• _Required action_
The listing that follows should be copied in full, exactly as written.

⁂

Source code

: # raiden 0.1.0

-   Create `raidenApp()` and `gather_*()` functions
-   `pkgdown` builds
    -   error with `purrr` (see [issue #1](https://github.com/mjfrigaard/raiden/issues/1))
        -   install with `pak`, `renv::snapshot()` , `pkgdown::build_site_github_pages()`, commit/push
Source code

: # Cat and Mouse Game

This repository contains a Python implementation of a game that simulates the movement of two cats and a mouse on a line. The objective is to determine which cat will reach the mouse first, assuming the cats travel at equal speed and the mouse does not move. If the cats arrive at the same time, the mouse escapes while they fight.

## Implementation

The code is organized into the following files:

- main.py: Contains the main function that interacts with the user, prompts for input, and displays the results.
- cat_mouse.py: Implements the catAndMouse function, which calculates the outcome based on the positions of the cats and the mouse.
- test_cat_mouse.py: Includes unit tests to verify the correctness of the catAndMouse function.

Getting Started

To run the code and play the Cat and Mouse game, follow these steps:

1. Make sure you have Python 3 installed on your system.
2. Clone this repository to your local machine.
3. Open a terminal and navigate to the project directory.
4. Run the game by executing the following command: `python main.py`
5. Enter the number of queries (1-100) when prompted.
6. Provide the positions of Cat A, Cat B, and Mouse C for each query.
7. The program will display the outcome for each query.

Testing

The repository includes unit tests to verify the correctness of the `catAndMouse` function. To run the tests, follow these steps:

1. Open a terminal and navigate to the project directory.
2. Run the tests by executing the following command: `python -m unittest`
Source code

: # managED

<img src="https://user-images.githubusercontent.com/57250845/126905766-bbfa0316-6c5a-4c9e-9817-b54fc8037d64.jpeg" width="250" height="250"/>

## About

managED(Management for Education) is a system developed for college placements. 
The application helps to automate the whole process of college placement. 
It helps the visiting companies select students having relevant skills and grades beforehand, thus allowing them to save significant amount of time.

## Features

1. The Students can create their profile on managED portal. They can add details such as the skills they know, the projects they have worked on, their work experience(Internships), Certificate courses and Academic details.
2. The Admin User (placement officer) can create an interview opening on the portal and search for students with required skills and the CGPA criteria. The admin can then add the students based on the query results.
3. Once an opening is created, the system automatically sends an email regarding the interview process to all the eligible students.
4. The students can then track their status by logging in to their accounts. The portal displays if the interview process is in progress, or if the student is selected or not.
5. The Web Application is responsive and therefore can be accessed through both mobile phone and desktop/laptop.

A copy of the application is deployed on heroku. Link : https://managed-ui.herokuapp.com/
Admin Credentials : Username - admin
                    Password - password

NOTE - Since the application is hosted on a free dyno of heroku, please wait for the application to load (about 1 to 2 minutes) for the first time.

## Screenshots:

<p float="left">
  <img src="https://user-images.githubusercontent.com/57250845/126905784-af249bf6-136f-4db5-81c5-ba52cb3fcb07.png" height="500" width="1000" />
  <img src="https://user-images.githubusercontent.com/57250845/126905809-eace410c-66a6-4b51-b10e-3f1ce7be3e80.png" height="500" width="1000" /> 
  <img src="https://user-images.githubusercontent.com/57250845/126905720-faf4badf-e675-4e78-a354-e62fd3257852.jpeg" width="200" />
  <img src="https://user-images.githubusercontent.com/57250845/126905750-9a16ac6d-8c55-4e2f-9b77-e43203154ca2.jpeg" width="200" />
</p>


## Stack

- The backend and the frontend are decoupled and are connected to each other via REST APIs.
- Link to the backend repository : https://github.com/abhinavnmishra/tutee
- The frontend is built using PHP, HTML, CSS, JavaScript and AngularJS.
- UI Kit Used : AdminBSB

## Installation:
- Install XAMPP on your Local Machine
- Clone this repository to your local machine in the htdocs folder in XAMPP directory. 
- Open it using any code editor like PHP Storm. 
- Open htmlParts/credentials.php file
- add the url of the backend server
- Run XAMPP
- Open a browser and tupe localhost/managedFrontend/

⁂

• _Written response_
Source code

: # raiden 0.1.0

-   Create `raidenApp()` and `gather_*()` functions
-   `pkgdown` builds
    -   error with `purrr` (see [issue #1](https://github.com/mjfrigaard/raiden/issues/1))
        -   install with `pak`, `renv::snapshot()` , `pkgdown::build_site_github_pages()`, commit/push
Source code

: # Cat and Mouse Game

This repository contains a Python implementation of a game that simulates the movement of two cats and a mouse on a line. The objective is to determine which cat will reach the mouse first, assuming the cats travel at equal speed and the mouse does not move. If the cats arrive at the same time, the mouse escapes while they fight.

## Implementation

The code is organized into the following files:

- main.py: Contains the main function that interacts with the user, prompts for input, and displays the results.
- cat_mouse.py: Implements the catAndMouse function, which calculates the outcome based on the positions of the cats and the mouse.
- test_cat_mouse.py: Includes unit tests to verify the correctness of the catAndMouse function.

Getting Started

To run the code and play the Cat and Mouse game, follow these steps:

1. Make sure you have Python 3 installed on your system.
2. Clone this repository to your local machine.
3. Open a terminal and navigate to the project directory.
4. Run the game by executing the following command: `python main.py`
5. Enter the number of queries (1-100) when prompted.
6. Provide the positions of Cat A, Cat B, and Mouse C for each query.
7. The program will display the outcome for each query.

Testing

The repository includes unit tests to verify the correctness of the `catAndMouse` function. To run the tests, follow these steps:

1. Open a terminal and navigate to the project directory.
2. Run the tests by executing the following command: `python -m unittest`
Source code

: # managED

<img src="https://user-images.githubusercontent.com/57250845/126905766-bbfa0316-6c5a-4c9e-9817-b54fc8037d64.jpeg" width="250" height="250"/>

## About

managED(Management for Education) is a system developed for college placements. 
The application helps to automate the whole process of college placement. 
It helps the visiting companies select students having relevant skills and grades beforehand, thus allowing them to save significant amount of time.

## Features

1. The Students can create their profile on managED portal. They can add details such as the skills they know, the projects they have worked on, their work experience(Internships), Certificate courses and Academic details.
2. The Admin User (placement officer) can create an interview opening on the portal and search for students with required skills and the CGPA criteria. The admin can then add the students based on the query results.
3. Once an opening is created, the system automatically sends an email regarding the interview process to all the eligible students.
4. The students can then track their status by logging in to their accounts. The portal displays if the interview process is in progress, or if the student is selected or not.
5. The Web Application is responsive and therefore can be accessed through both mobile phone and desktop/laptop.

A copy of the application is deployed on heroku. Link : https://managed-ui.herokuapp.com/
Admin Credentials : Username - admin
                    Password - password

NOTE - Since the application is hosted on a free dyno of heroku, please wait for the application to load (about 1 to 2 minutes) for the first time.

## Screenshots:

<p float="left">
  <img src="https://user-images.githubusercontent.com/57250845/126905784-af249bf6-136f-4db5-81c5-ba52cb3fcb07.png" height="500" width="1000" />
  <img src="https://user-images.githubusercontent.com/57250845/126905809-eace410c-66a6-4b51-b10e-3f1ce7be3e80.png" height="500" width="1000" /> 
  <img src="https://user-images.githubusercontent.com/57250845/126905720-faf4badf-e675-4e78-a354-e62fd3257852.jpeg" width="200" />
  <img src="https://user-images.githubusercontent.com/57250845/126905750-9a16ac6d-8c55-4e2f-9b77-e43203154ca2.jpeg" width="200" />
</p>


## Stack

- The backend and the frontend are decoupled and are connected to each other via REST APIs.
- Link to the backend repository : https://github.com/abhinavnmishra/tutee
- The frontend is built using PHP, HTML, CSS, JavaScript and AngularJS.
- UI Kit Used : AdminBSB

## Installation:
- Install XAMPP on your Local Machine
- Clone this repository to your local machine in the htdocs folder in XAMPP directory. 
- Open it using any code editor like PHP Storm. 
- Open htmlParts/credentials.php file
- add the url of the backend server
- Run XAMPP
- Open a browser and tupe localhost/managedFrontend/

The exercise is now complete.